Posted Jul 20, 2012 12:39 UTC (Fri) by nix (subscriber, #2304) [Link]

Links to proof that what's in the CPU matches that design would be necessary too, before this can be trusted. The point about those sources that currently contribute to the entropy estimate is that they are only those sources which an external observer can see cannot be controlled or predicted by an attacker. Something impossible to inspect buried inside your CPU by a major corporation is... not worthy of the same degree of trust.

It's not even worthy of the same degree of trust as, say, the Simtec Entropy Key, because at least Simtec is a small company and you can in theory get to know the people who did the work and become as sure as you wish that they did not get nobbled by the secret services -- though even that entropy is somewhat less trustworthy than environmental entropy not derived from a necessarily-opaque IC. Intel? It's a behemoth, and we know it therefore does business with all sorts of people. Who knows what pressures may have been brought to bear?

This isn't saying that I think pressures *were* brought to bear on Intel to nobble their RNGs -- it's just that had they *been* brought to bear, the design would have looked just like we see now (as the nobbling would happen later in the process, with less risk of public exposure), and the CPUs that resulted would have looked from the outside *just like the ones we see now* except that their 'random' numbers would be predictable by a suitably-privileged outside attacker. So we cannot distinguish between those cases, so cannot grant the entropy derived from those CPUs the same definitely-unpredictable status as entropy derived from environmental noise.

(This is not, of course, unique to Intel. I consider uninspectable RNGs and binary crypto blobs from all vendors untrustworthy, but larger vendors are probably less trustworthy than smaller ones, regardless of the quality of their engineering or employees, simply because they are easier for the security services to quietly nobble.)

Definitely not speaking for my employer, but here goes..

Posted Jul 21, 2012 3:22 UTC (Sat) by DavidJohnston (guest, #85852) [Link]

Then I suspect no hardware product will meet your needs.

Definitely not speaking for my employer, but here goes..

Posted Jul 21, 2012 13:48 UTC (Sat) by nix (subscriber, #2304) [Link]

Precisely my point. Or, rather, they do meet my needs, but my needs do not include having this stuff contribute to the entropy estimate. I can't trust that it is truly entropy. That doesn't mean it won't help keep your random numbers look random, of course: it still mixes into the pool.

Definitely not speaking for my employer, but here goes..

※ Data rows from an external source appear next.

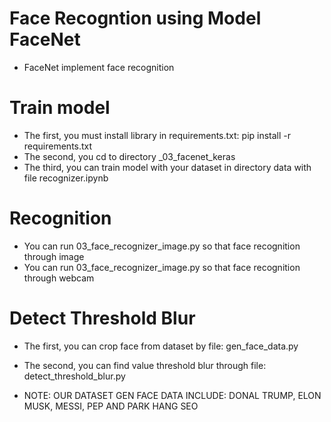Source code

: # Face Recogntion using Model FaceNet
+ FaceNet implement face recognition
# Train model
+ The first, you must install library in requirements.txt: pip install -r requirements.txt
+ The second, you cd to directory _03_facenet_keras
+ The third, you can train model with your dataset in directory data with file recognizer.ipynb
# Recognition
+ You can run 03_face_recognizer_image.py so that face recognition through image
+ You can run 03_face_recognizer_image.py so that face recognition through webcam
# Detect Threshold Blur
+ The first, you can crop face from dataset by file: gen_face_data.py
+ The second, you can find value threshold blur through file: detect_threshold_blur.py

+ NOTE: OUR DATASET GEN FACE DATA INCLUDE: DONAL TRUMP, ELON MUSK, MESSI, PEP AND PARK HANG SEO 
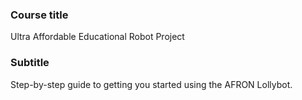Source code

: ### Course title
Ultra Affordable Educational Robot Project

### Subtitle
Step-by-step guide to getting you started using the AFRON Lollybot.
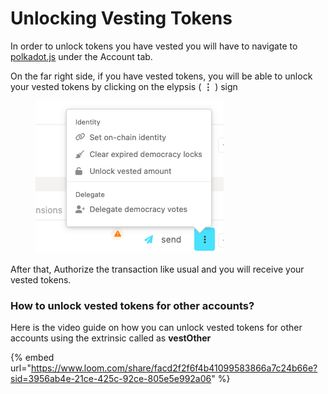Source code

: # Unlocking Vesting Tokens

In order to unlock tokens you have vested you will have to navigate to [polkadot.js](https://polkadot.js.org/apps/#/accounts) under the Account tab.

On the far right side, if you have vested tokens, you will be able to unlock your vested tokens by clicking on the elypsis ( **⋮** ) sign



<figure><img src="../.gitbook/assets/image (6).png" alt=""><figcaption></figcaption></figure>



After that, Authorize the transaction like usual and you will receive your vested tokens.

### How to unlock vested tokens for other accounts?

Here is the video guide on how you can unlock vested tokens for other accounts using the extrinsic called as **vestOther**

{% embed url="https://www.loom.com/share/facd2f2f6f4b41099583866a7c24b66e?sid=3956ab4e-21ce-425c-92ce-805e5e992a06" %}
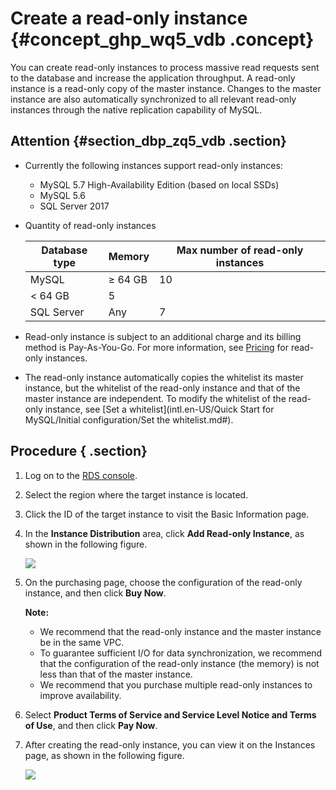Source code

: # Create a read-only instance {#concept_ghp_wq5_vdb .concept}

You can create read-only instances to process massive read requests sent to the database and increase the application throughput. A read-only instance is a read-only copy of the master instance. Changes to the master instance are also automatically synchronized to all relevant read-only instances through the native replication capability of MySQL.

## Attention {#section_dbp_zq5_vdb .section}

-   Currently the following instances support read-only instances:
    -   MySQL 5.7 High-Availability Edition \(based on local SSDs\)
    -   MySQL 5.6
    -   SQL Server 2017
-   Quantity of read-only instances

    |Database type|Memory|Max number of read-only instances|
    |-------------|------|---------------------------------|
    |MySQL|≥ 64 GB|10|
    |< 64 GB|5|
    |SQL Server|Any|7|

-   Read-only instance is subject to an additional charge and its billing method is Pay-As-You-Go. For more information, see [Pricing](https://www.alibabacloud.com/en/product/apsaradb-for-rds?spm=a3c0i.o26117en.a3.1.FZgSTK#pricing) for read-only instances.
-   The read-only instance automatically copies the whitelist its master instance, but the whitelist of the read-only instance and that of the master instance are independent. To modify the whitelist of the read-only instance, see [Set a whitelist](intl.en-US/Quick Start for MySQL/Initial configuration/Set the whitelist.md#).

## Procedure { .section}

1.  Log on to the [RDS console](https://rds.console.aliyun.com/).
2.  Select the region where the target instance is located.
3.  Click the ID of the target instance to visit the Basic Information page.
4.  In the **Instance Distribution** area, click **Add Read-only Instance**, as shown in the following figure.

    ![](http://static-aliyun-doc.oss-cn-hangzhou.aliyuncs.com/assets/img/7827/15431079006172_en-US.png)

5.  On the purchasing page, choose the configuration of the read-only instance, and then click **Buy Now**.

    **Note:** 

    -   We recommend that the read-only instance and the master instance be in the same VPC.
    -   To guarantee sufficient I/O for data synchronization, we recommend that the configuration of the read-only instance \(the memory\) is not less than that of the master instance.
    -   We recommend that you purchase multiple read-only instances to improve availability.
6.  Select **Product Terms of Service and Service Level Notice and Terms of Use**, and then click **Pay Now**.
7.  After creating the read-only instance, you can view it on the Instances page, as shown in the following figure.

    ![](http://static-aliyun-doc.oss-cn-hangzhou.aliyuncs.com/assets/img/7827/15431079002617_en-US.png)



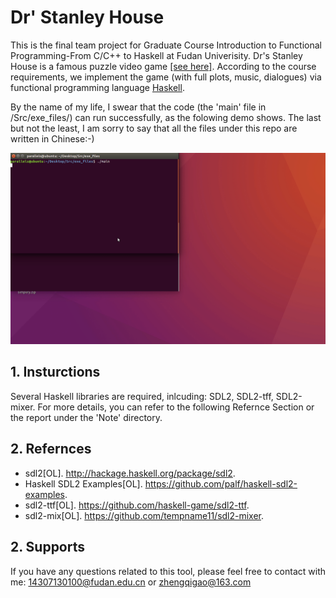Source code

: # Dr' Stanley House

This is the final team project for Graduate Course Introduction to Functional Programming-From C/C++ to Haskell at Fudan Univerisity. Dr's Stanley House is a famous puzzle video game [[see here]](https://jayisgames.com/review/dr-stanleys-house.php).
According to the course requirements, we implement the game (with full plots, music, dialogues) via functional programming language [Haskell](https://www.haskell.org/).


By the name of my life, I swear that the code (the 'main' file in /Src/exe_files/) can run successfully, as the folowing demo shows. The last but not the least, I am sorry to say that all the files under this repo are written in Chinese:-)

![](demo.gif)

## 1. Insturctions

Several Haskell libraries are required, inlcuding: SDL2, SDL2-tff, SDL2-mixer. For more details, you can refer to the following Refernce Section or the report under the 'Note' directory.

## 2. Refernces

+ sdl2[OL]. http://hackage.haskell.org/package/sdl2.
+ Haskell SDL2 Examples[OL]. https://github.com/palf/haskell-sdl2-examples.
+ sdl2-ttf[OL]. https://github.com/haskell-game/sdl2-ttf.
+ sdl2-mix[OL]. https://github.com/tempname11/sdl2-mixer.

## 2. Supports

If you have any questions related to this tool, please feel free to contact with me: <14307130100@fudan.edu.cn> or <zhengqigao@163.com>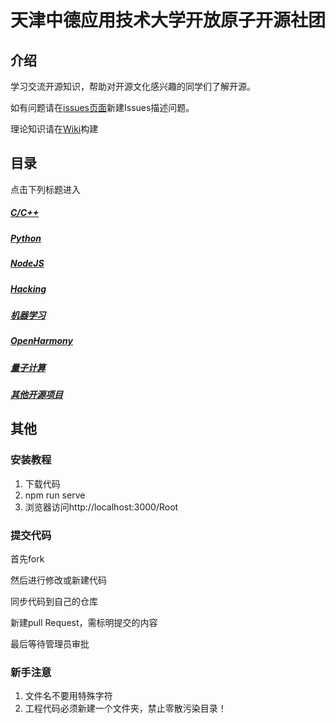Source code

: # 天津中德应用技术大学开放原子开源社团

## 介绍
学习交流开源知识，帮助对开源文化感兴趣的同学们了解开源。

如有问题请在[issues页面](https://gitee.com/Jack__Lau/Root/issues)新建Issues描述问题。

理论知识请在[Wiki](https://gitee.com/Jack__Lau/Root/wikis)构建

## 目录

点击下列标题进入

##### [C/C++](/C)
##### [Python](/Python/README.md)
##### [NodeJS](/NodeJS/README.md)
##### [Hacking](/黑客Hacking/README.md)
##### [机器学习](/机器学习machine_learning/README.md)
##### [OpenHarmony](/开源鸿蒙OpenHarmony/README.md)
##### [量子计算](/量子计算quantum_computing/README.md)
##### [其他开源项目](/其他开源项目/README.md)

## 其他
### 安装教程
1. 下载代码
2. npm run serve
3. 浏览器访问http://localhost:3000/Root


### 提交代码


首先fork

然后进行修改或新建代码

同步代码到自己的仓库

新建pull Request，需标明提交的内容

最后等待管理员审批

### 新手注意
1. 文件名不要用特殊字符
2. 工程代码必须新建一个文件夹，禁止零散污染目录！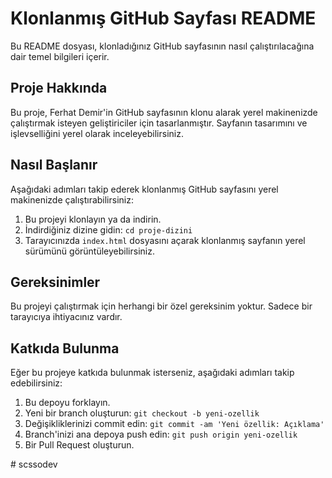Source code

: <!DOCTYPE html>
<html lang="en">
<head>
<meta charset="UTF-8">
<meta name="viewport" content="width=device-width, initial-scale=1.0">
<title>scssodev README</title>
</head>
<body>

<h1>Klonlanmış GitHub Sayfası README</h1>

<p>Bu README dosyası, klonladığınız GitHub sayfasının nasıl çalıştırılacağına dair temel bilgileri içerir.</p>

<h2>Proje Hakkında</h2>

<p>Bu proje, Ferhat Demir'in GitHub sayfasının klonu alarak yerel makinenizde çalıştırmak isteyen geliştiriciler için tasarlanmıştır. Sayfanın tasarımını ve işlevselliğini yerel olarak inceleyebilirsiniz.</p>

<h2>Nasıl Başlanır</h2>

<p>Aşağıdaki adımları takip ederek klonlanmış GitHub sayfasını yerel makinenizde çalıştırabilirsiniz:</p>

<ol>
  <li>Bu projeyi klonlayın ya da indirin.</li>
  <li>İndirdiğiniz dizine gidin: <code>cd proje-dizini</code></li>
  <li>Tarayıcınızda <code>index.html</code> dosyasını açarak klonlanmış sayfanın yerel sürümünü görüntüleyebilirsiniz.</li>
</ol>

<h2>Gereksinimler</h2>

<p>Bu projeyi çalıştırmak için herhangi bir özel gereksinim yoktur. Sadece bir tarayıcıya ihtiyacınız vardır.</p>

<h2>Katkıda Bulunma</h2>

<p>Eğer bu projeye katkıda bulunmak isterseniz, aşağıdaki adımları takip edebilirsiniz:</p>

<ol>
  <li>Bu depoyu forklayın.</li>
  <li>Yeni bir branch oluşturun: <code>git checkout -b yeni-ozellik</code></li>
  <li>Değişikliklerinizi commit edin: <code>git commit -am 'Yeni özellik: Açıklama'</code></li>
  <li>Branch'inizi ana depoya push edin: <code>git push origin yeni-ozellik</code></li>
  <li>Bir Pull Request oluşturun.</li>
</ol># scssodev
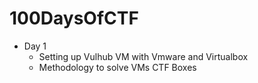 # 100DaysOfCTF

- Day 1 
  - Setting up Vulhub VM with Vmware and Virtualbox
  - Methodology to solve VMs CTF Boxes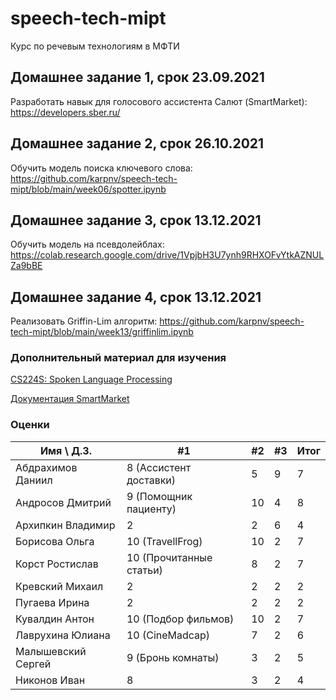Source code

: # speech-tech-mipt

Курс по речевым технологиям в МФТИ

## Домашнее задание 1, срок 23.09.2021

Разработать навык для голосового ассистента Салют (SmartMarket): https://developers.sber.ru/

## Домашнее задание 2, срок 26.10.2021

Обучить модель поиска ключевого слова: https://github.com/karpnv/speech-tech-mipt/blob/main/week06/spotter.ipynb 

## Домашнее задание 3, срок 13.12.2021

Обучить модель на псевдолейблах: https://colab.research.google.com/drive/1VpjbH3U7ynh9RHXOFvYtkAZNULZa9bBE

## Домашнее задание 4, срок 13.12.2021

Реализовать Griffin-Lim алгоритм: https://github.com/karpnv/speech-tech-mipt/blob/main/week13/griffinlim.ipynb


### Дополнительный материал для изучения 

[CS224S: Spoken Language Processing](http://web.stanford.edu/class/cs224s/)

[Документация SmartMarket](https://developers.sber.ru/docs/)

### Оценки 
Имя \ Д.З. | #1 | #2 | #3 | Итог | 
--- | --- | --- | --- | --- |
Абдрахимов Даниил | 8 (Ассистент доставки) | 5 | 9 | 7 |
Андросов Дмитрий  | 9 (Помощник пациенту) | 10 | 4 | 8 |
Архипкин Владимир | 2 | 2 | 6 | 4 |
Борисова Ольга    | 10 (TravellFrog) | 10 | 2 | 7 |
Корст Ростислав   | 10 (Прочитанные статьи) | 8 | 2 | 7 |
Кревский Михаил   | 2 | 2 | 2 | 2 |
Пугаева Ирина     | 2 | 2 | 2 | 2 |
Кувалдин Антон    | 10 (Подбор фильмов) | 10 | 2 | 7 |
Лаврухина Юлиана  | 10 (CineMadcap) | 7 | 2 | 6 |
Малышевский Сергей| 9 (Бронь комнаты) | 3 | 2 | 5 |
Никонов Иван      | 8 | 3 | 2 | 4 |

Posted Aug 18, 2012 16:32 UTC (Sat) by kjp (subscriber, #39639) [Link]

Use an FM or TV tuner and use the white noise for entropy. I'd trust that.

Definitely not speaking for my employer, but here goes..

Posted Aug 18, 2012 21:37 UTC (Sat) by nix (subscriber, #2304) [Link]

Really? That noise is often fearfully non-random and highly correlated, and anyone with a radio transmitter or indeed any electrical device can introduce new patterning. It's... not a good noise source on its own (though obviously it contains noise, so it could probably contribute *some* entropy.)

Definitely not speaking for my employer, but here goes..

Posted Jul 23, 2012 17:19 UTC (Mon) by tytso (subscriber, #9993) [Link]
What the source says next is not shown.